This article is intended to help “Non-Spoonies” understand the Spoon Theory

For the millions of people in the world living with chronic illness, it can be difficult to explain your condition to others. When people can’t see visible evidence of illness they may doubt your pain and experience. This is the everyday frustration of a chronic illness sufferer: not being understood.

For Christine Miserandino, it was her best friend not understanding her experience having lupus that drove her to come up with the explanation used by chronic illness warriors around the world: the spoon theory. Please take the time to read Christine Miserandino’s personal story and analogy of what it is like to live with sickness or disability. – See more at: ButYouDontLookSick.com

Using spoons as a metaphor for energy, she explained that each activity she completes in a day “costs” a certain amount of spoons. Once she runs out of spoons, she has no more energy left for that day.

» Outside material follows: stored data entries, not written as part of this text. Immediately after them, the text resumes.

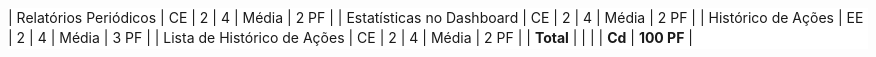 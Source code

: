 |  Relatórios Periódicos       |    CE    |    2    |    4    |    Média    | 2 PF              |
|  Estatísticas no Dashboard   |    CE    |    2    |    4    |    Média    | 2 PF              |
|  Histórico de Ações          |    EE    |    2    |    4    |    Média    | 3 PF              |
|  Lista de Histórico de Ações |    CE    |    2    |    4    |    Média    | 2 PF              |
|   **Total**                  |          |         |         |     **Cd**  | **100 PF**         |


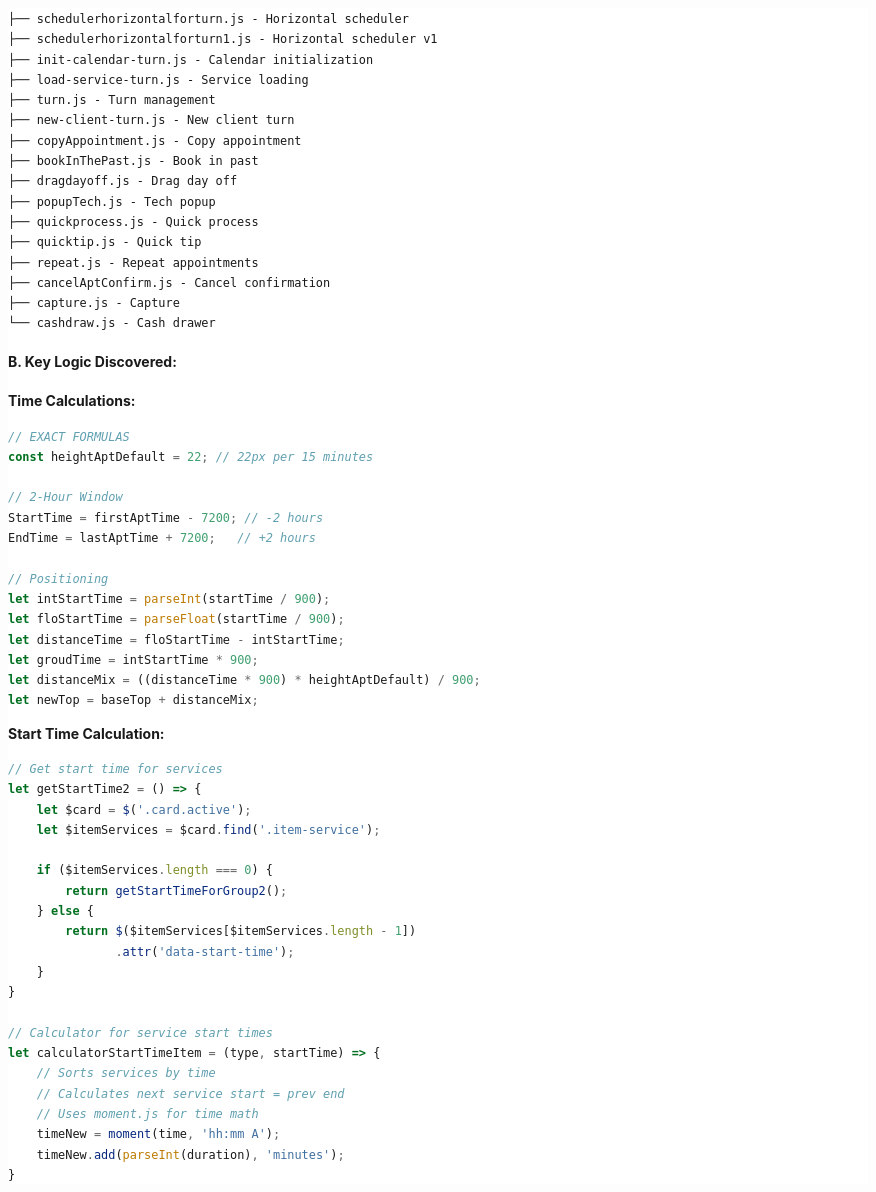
 ```
├── schedulerhorizontalforturn.js - Horizontal scheduler
├── schedulerhorizontalforturn1.js - Horizontal scheduler v1
├── init-calendar-turn.js - Calendar initialization
├── load-service-turn.js - Service loading
├── turn.js - Turn management
├── new-client-turn.js - New client turn
├── copyAppointment.js - Copy appointment
├── bookInThePast.js - Book in past
├── dragdayoff.js - Drag day off
├── popupTech.js - Tech popup
├── quickprocess.js - Quick process
├── quicktip.js - Quick tip
├── repeat.js - Repeat appointments
├── cancelAptConfirm.js - Cancel confirmation
├── capture.js - Capture
└── cashdraw.js - Cash drawer
```

#### **B. Key Logic Discovered:**

**Time Calculations:**
```javascript
// EXACT FORMULAS
const heightAptDefault = 22; // 22px per 15 minutes

// 2-Hour Window
StartTime = firstAptTime - 7200; // -2 hours
EndTime = lastAptTime + 7200;   // +2 hours

// Positioning
let intStartTime = parseInt(startTime / 900);
let floStartTime = parseFloat(startTime / 900);
let distanceTime = floStartTime - intStartTime;
let groudTime = intStartTime * 900;
let distanceMix = ((distanceTime * 900) * heightAptDefault) / 900;
let newTop = baseTop + distanceMix;
```

**Start Time Calculation:**
```javascript
// Get start time for services
let getStartTime2 = () => {
    let $card = $('.card.active');
    let $itemServices = $card.find('.item-service');
    
    if ($itemServices.length === 0) {
        return getStartTimeForGroup2();
    } else {
        return $($itemServices[$itemServices.length - 1])
               .attr('data-start-time');
    }
}

// Calculator for service start times
let calculatorStartTimeItem = (type, startTime) => {
    // Sorts services by time
    // Calculates next service start = prev end
    // Uses moment.js for time math
    timeNew = moment(time, 'hh:mm A');
    timeNew.add(parseInt(duration), 'minutes');
}
```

As the theory goes, a typical “healthy” person has a high or unlimited amount of spoons and doesn’t have to worry about running out. However, those with chronic illness must pace themselves and plan their day according to the amount of spoons they hold.

Chronic illness sufferers across the globe are now using Christine’s theory to help others better understand what they’re going through.

The spoon theory has resonated with so many that there is now a following of people with chronic illness who refer to themselves as “Spoonies,” who connect with each other and share experiences through social media.